Monopoly and Economy of Scale
Now, the size of a particular market can be integrated with the economy of scale to remove any form of competition. This is the backbone of most firms that gives them monopolistic power.
If a firm that manufactures product X makes about 50 thousand of it in a month and at this rate, they cost about 5 dollars each. At this stage, other companies can enter that market and stand a chance of competing with this firm. But if this company finds better ways of making X and makes about 1 million in a month, then their prices can go down as low as 2 dollars per product.
This will eliminate one and all competitions. This means they just used economies of scale to discourage all competitions. These are the types of advantages that most big companies hold over small businesses. They also gain an advantage by creating long term contracts that reduce rates when obtaining loans and have more specialized management with special access to better financial instruments.
The Dangers of Monopolies
One of the first and obvious costs associated with a monopolistic market is the denial of choice. In economies and even everyday life, the concept of choice is very important no matter how controlled the choice may appear. A monopoly takes away that choice, which means consumers are stuck with that product or service no matter the condition, kind of like a dictatorship. The lack of choice in a monopoly is what results in the rest of the collective dangers of monopolies.
Without the availability of choice, monopolies can set the price however they want it. It could be low but it could also be extremely high. They will be able to get away with it because they have no competition that their consumers can turn to.
A good example is Microsoft in the 1980s and the Organization of Petroleum Exporting Countries (OPEC). This also a bigger problem when the product or service is a necessity like electricity or water.
Inefficiency in the Economy
There are many ways that a monopoly can bring inefficiency in an economy. The more power a monopoly acquires, the more it becomes impossible to communicate and coordinate the firm. This tends to make them appear above the law.
They can decide to pay lower wages to workers and cause large scale unemployment. The more mechanized their productions become the fewer workers they would need. The workers that would have been employed by their competition are non-existent because they have killed all competitions. This can cause disruptions, hostility, and tensions in an economy.
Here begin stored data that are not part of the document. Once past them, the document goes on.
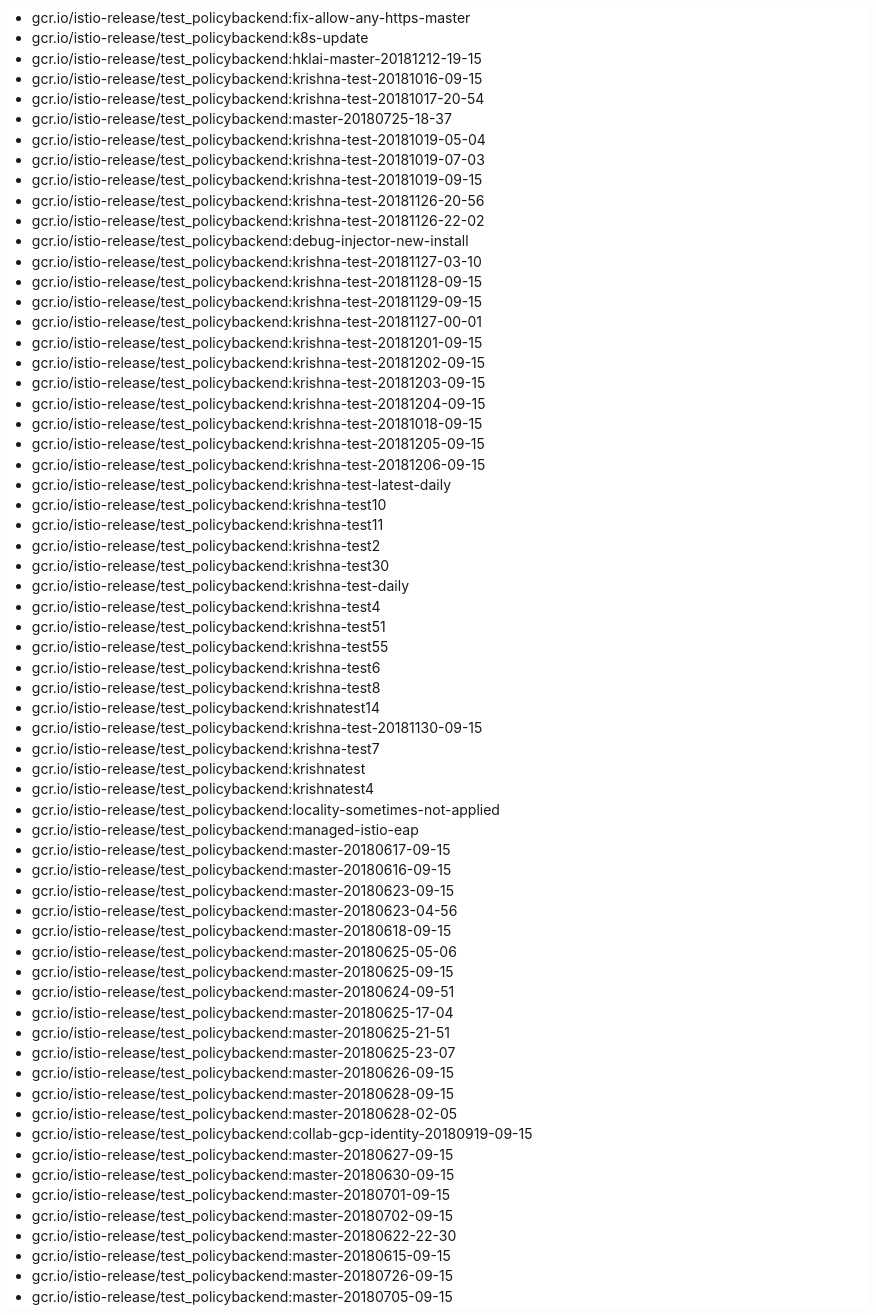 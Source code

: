 - gcr.io/istio-release/test_policybackend:fix-allow-any-https-master
- gcr.io/istio-release/test_policybackend:k8s-update
- gcr.io/istio-release/test_policybackend:hklai-master-20181212-19-15
- gcr.io/istio-release/test_policybackend:krishna-test-20181016-09-15
- gcr.io/istio-release/test_policybackend:krishna-test-20181017-20-54
- gcr.io/istio-release/test_policybackend:master-20180725-18-37
- gcr.io/istio-release/test_policybackend:krishna-test-20181019-05-04
- gcr.io/istio-release/test_policybackend:krishna-test-20181019-07-03
- gcr.io/istio-release/test_policybackend:krishna-test-20181019-09-15
- gcr.io/istio-release/test_policybackend:krishna-test-20181126-20-56
- gcr.io/istio-release/test_policybackend:krishna-test-20181126-22-02
- gcr.io/istio-release/test_policybackend:debug-injector-new-install
- gcr.io/istio-release/test_policybackend:krishna-test-20181127-03-10
- gcr.io/istio-release/test_policybackend:krishna-test-20181128-09-15
- gcr.io/istio-release/test_policybackend:krishna-test-20181129-09-15
- gcr.io/istio-release/test_policybackend:krishna-test-20181127-00-01
- gcr.io/istio-release/test_policybackend:krishna-test-20181201-09-15
- gcr.io/istio-release/test_policybackend:krishna-test-20181202-09-15
- gcr.io/istio-release/test_policybackend:krishna-test-20181203-09-15
- gcr.io/istio-release/test_policybackend:krishna-test-20181204-09-15
- gcr.io/istio-release/test_policybackend:krishna-test-20181018-09-15
- gcr.io/istio-release/test_policybackend:krishna-test-20181205-09-15
- gcr.io/istio-release/test_policybackend:krishna-test-20181206-09-15
- gcr.io/istio-release/test_policybackend:krishna-test-latest-daily
- gcr.io/istio-release/test_policybackend:krishna-test10
- gcr.io/istio-release/test_policybackend:krishna-test11
- gcr.io/istio-release/test_policybackend:krishna-test2
- gcr.io/istio-release/test_policybackend:krishna-test30
- gcr.io/istio-release/test_policybackend:krishna-test-daily
- gcr.io/istio-release/test_policybackend:krishna-test4
- gcr.io/istio-release/test_policybackend:krishna-test51
- gcr.io/istio-release/test_policybackend:krishna-test55
- gcr.io/istio-release/test_policybackend:krishna-test6
- gcr.io/istio-release/test_policybackend:krishna-test8
- gcr.io/istio-release/test_policybackend:krishnatest14
- gcr.io/istio-release/test_policybackend:krishna-test-20181130-09-15
- gcr.io/istio-release/test_policybackend:krishna-test7
- gcr.io/istio-release/test_policybackend:krishnatest
- gcr.io/istio-release/test_policybackend:krishnatest4
- gcr.io/istio-release/test_policybackend:locality-sometimes-not-applied
- gcr.io/istio-release/test_policybackend:managed-istio-eap
- gcr.io/istio-release/test_policybackend:master-20180617-09-15
- gcr.io/istio-release/test_policybackend:master-20180616-09-15
- gcr.io/istio-release/test_policybackend:master-20180623-09-15
- gcr.io/istio-release/test_policybackend:master-20180623-04-56
- gcr.io/istio-release/test_policybackend:master-20180618-09-15
- gcr.io/istio-release/test_policybackend:master-20180625-05-06
- gcr.io/istio-release/test_policybackend:master-20180625-09-15
- gcr.io/istio-release/test_policybackend:master-20180624-09-51
- gcr.io/istio-release/test_policybackend:master-20180625-17-04
- gcr.io/istio-release/test_policybackend:master-20180625-21-51
- gcr.io/istio-release/test_policybackend:master-20180625-23-07
- gcr.io/istio-release/test_policybackend:master-20180626-09-15
- gcr.io/istio-release/test_policybackend:master-20180628-09-15
- gcr.io/istio-release/test_policybackend:master-20180628-02-05
- gcr.io/istio-release/test_policybackend:collab-gcp-identity-20180919-09-15
- gcr.io/istio-release/test_policybackend:master-20180627-09-15
- gcr.io/istio-release/test_policybackend:master-20180630-09-15
- gcr.io/istio-release/test_policybackend:master-20180701-09-15
- gcr.io/istio-release/test_policybackend:master-20180702-09-15
- gcr.io/istio-release/test_policybackend:master-20180622-22-30
- gcr.io/istio-release/test_policybackend:master-20180615-09-15
- gcr.io/istio-release/test_policybackend:master-20180726-09-15
- gcr.io/istio-release/test_policybackend:master-20180705-09-15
But that is not all; they can also acquire political power and become quite dangerous in a society that is not democratic. This can make them too powerful and give them way too much influence and control over people’s lives and choices like big tech firms.
There is a general rule that too much power in anyone’s hand is dangerous and the same thing applies to monopolies, they can drop the quality of products at will, and even go as far as using any methods(legally within their rights) to get rid of any competition that comes up.
They can practice unfair but not illegal trade practices. The presence of monopoly can also kill most beginners’ zeal for innovation. The companies themselves have to motivation to do better since they are kings of that industry. The allocations of resources are also very biased which may make them inaccessible to small firms.